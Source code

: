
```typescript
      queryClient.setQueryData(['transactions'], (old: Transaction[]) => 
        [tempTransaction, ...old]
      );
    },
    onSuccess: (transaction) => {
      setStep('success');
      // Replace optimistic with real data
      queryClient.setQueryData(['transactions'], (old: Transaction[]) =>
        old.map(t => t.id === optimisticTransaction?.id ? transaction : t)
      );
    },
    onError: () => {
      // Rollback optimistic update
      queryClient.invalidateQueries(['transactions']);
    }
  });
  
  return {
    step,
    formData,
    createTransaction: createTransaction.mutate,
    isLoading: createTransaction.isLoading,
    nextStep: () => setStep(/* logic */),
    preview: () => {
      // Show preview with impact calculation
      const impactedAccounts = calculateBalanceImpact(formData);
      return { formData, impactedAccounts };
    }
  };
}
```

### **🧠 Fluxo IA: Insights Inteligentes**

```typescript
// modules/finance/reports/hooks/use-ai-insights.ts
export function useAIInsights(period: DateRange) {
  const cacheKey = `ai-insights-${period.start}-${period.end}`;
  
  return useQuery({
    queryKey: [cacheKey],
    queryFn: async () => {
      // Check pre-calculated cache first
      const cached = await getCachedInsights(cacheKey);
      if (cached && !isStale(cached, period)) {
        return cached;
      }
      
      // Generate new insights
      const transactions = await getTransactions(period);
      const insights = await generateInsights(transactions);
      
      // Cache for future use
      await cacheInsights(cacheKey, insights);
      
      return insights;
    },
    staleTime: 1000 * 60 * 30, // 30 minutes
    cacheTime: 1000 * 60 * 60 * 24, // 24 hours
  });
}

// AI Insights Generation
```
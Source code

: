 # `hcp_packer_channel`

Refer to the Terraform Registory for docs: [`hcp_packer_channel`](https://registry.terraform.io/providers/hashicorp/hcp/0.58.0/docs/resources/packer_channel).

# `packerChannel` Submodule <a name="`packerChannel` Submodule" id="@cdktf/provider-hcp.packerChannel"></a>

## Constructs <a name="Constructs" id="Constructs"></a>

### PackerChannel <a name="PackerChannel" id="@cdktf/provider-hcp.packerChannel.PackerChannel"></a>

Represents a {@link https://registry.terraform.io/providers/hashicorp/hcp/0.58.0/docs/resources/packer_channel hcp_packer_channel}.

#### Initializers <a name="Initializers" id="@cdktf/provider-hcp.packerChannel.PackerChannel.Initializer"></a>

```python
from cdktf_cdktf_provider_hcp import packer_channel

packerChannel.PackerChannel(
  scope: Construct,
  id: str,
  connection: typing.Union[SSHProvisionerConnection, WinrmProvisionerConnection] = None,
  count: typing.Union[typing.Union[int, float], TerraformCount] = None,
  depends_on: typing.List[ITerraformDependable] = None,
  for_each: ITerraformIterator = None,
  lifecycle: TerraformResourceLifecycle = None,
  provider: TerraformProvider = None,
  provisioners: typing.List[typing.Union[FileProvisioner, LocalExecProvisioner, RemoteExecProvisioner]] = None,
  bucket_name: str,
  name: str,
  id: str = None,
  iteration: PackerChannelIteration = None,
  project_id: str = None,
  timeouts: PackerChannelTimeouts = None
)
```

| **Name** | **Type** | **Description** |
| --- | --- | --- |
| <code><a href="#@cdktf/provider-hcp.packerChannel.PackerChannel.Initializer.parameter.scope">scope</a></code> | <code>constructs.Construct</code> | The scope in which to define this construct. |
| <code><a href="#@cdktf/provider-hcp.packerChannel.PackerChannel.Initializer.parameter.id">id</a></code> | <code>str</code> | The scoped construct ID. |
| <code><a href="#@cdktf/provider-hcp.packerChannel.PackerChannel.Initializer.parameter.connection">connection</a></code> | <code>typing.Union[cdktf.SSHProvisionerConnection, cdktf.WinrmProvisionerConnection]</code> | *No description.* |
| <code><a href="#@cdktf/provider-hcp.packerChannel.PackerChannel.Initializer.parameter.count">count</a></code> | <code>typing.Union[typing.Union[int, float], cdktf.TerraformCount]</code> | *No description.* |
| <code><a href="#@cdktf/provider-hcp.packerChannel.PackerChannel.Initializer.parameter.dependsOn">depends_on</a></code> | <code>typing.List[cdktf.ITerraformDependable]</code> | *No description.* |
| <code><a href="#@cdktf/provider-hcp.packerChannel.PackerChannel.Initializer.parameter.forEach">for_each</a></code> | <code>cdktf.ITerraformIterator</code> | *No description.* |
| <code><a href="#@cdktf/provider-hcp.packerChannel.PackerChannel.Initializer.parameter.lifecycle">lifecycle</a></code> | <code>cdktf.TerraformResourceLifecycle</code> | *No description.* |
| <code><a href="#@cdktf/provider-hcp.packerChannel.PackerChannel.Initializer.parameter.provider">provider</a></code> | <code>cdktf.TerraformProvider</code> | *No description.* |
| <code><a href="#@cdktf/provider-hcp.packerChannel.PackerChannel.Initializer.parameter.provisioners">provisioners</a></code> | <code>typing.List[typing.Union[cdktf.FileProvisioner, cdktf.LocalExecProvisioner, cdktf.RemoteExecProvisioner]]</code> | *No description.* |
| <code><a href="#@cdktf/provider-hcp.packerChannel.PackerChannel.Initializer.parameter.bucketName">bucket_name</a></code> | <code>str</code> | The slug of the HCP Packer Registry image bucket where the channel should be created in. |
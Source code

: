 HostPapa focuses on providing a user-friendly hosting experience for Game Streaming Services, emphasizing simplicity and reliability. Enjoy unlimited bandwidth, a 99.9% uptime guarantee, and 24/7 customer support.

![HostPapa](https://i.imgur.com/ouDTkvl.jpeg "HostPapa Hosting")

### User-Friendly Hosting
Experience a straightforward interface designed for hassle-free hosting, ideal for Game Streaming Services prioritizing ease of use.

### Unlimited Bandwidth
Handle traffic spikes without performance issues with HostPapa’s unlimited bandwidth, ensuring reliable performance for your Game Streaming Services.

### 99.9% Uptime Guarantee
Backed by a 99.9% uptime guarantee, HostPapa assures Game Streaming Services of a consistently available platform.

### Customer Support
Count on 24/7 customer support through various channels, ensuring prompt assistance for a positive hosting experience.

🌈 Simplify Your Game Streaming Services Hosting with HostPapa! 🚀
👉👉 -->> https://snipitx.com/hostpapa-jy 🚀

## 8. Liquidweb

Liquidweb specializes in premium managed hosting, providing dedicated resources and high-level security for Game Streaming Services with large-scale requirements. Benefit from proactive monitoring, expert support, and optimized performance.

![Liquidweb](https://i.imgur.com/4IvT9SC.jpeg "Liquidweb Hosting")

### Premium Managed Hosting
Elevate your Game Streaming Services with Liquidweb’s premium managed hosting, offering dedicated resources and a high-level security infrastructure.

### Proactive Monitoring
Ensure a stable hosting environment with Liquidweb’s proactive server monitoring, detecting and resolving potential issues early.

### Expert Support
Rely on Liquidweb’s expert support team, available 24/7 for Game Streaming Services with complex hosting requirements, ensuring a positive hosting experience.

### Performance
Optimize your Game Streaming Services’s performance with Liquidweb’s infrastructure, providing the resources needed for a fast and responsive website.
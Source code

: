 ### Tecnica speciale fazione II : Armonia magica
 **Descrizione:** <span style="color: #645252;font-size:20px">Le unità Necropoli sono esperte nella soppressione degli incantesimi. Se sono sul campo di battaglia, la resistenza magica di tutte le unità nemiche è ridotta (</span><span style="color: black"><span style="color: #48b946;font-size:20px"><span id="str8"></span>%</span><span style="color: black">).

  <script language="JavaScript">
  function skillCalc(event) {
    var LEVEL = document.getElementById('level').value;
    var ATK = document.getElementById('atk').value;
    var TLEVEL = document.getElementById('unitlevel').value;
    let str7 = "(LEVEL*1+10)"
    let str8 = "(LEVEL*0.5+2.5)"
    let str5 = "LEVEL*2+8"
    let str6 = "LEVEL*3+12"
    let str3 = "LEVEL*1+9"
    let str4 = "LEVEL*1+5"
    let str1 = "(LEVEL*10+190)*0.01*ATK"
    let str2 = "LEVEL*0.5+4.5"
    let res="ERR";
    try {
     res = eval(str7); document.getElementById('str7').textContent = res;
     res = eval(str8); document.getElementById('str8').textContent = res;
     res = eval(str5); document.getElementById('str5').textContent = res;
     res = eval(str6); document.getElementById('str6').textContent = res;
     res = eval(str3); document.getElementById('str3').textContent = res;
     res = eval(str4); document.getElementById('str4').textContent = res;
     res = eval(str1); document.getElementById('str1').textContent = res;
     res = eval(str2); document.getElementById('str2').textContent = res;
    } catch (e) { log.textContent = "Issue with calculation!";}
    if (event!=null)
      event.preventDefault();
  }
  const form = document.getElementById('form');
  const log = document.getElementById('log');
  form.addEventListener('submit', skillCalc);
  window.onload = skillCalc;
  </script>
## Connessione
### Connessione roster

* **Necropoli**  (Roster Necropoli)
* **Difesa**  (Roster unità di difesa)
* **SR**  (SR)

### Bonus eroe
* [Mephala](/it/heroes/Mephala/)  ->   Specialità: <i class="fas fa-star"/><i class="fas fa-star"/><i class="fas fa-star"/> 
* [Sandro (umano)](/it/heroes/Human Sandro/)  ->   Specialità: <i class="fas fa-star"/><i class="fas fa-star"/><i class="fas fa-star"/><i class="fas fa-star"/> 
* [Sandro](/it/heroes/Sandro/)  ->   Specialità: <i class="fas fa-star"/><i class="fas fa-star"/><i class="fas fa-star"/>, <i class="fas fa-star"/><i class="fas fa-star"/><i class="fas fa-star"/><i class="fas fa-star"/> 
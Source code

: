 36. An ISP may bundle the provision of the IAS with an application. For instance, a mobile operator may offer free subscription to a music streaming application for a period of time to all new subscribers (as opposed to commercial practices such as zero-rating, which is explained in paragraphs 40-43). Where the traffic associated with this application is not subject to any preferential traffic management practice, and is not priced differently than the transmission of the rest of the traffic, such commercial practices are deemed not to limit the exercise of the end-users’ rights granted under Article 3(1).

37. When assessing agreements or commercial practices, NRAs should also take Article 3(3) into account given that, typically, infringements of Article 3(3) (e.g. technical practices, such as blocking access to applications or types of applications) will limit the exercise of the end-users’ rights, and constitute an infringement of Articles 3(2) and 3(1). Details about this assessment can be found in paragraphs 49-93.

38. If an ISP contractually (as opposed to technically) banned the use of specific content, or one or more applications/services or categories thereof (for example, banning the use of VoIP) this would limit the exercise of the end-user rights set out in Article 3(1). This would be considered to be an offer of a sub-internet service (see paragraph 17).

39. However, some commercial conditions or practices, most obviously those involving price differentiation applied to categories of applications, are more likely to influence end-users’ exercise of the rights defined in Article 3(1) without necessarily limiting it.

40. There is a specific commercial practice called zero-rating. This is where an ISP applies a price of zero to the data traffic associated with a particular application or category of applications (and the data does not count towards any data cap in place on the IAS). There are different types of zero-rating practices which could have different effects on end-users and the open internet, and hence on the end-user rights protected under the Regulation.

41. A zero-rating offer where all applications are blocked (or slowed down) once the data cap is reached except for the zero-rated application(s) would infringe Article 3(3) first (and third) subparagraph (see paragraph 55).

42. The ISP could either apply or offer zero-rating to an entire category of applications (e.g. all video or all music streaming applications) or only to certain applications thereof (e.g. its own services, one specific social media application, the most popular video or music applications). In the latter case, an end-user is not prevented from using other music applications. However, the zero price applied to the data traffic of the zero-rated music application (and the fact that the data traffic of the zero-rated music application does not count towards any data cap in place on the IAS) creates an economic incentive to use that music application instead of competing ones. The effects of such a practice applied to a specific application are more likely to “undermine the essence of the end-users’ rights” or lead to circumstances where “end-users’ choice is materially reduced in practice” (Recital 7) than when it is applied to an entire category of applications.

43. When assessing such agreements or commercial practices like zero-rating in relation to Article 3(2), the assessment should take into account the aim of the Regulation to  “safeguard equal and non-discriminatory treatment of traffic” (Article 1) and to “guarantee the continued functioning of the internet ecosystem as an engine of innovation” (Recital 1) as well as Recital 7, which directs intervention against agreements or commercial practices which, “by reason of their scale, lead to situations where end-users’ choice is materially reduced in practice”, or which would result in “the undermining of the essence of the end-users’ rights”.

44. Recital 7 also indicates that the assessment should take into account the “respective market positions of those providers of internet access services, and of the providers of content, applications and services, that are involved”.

────

EXERCISE BRIEF: "SSHProvisionerConnection" is the string to look for; please copy every line of the records above where it appears.

OUTPUT FOR THIS EXERCISE:
  connection: typing.Union[SSHProvisionerConnection, WinrmProvisionerConnection] = None,
| <code><a href="#@cdktf/provider-hcp.packerChannel.PackerChannel.Initializer.parameter.connection">connection</a></code> | <code>typing.Union[cdktf.SSHProvisionerConnection, cdktf.WinrmProvisionerConnection]</code> | *No description.* |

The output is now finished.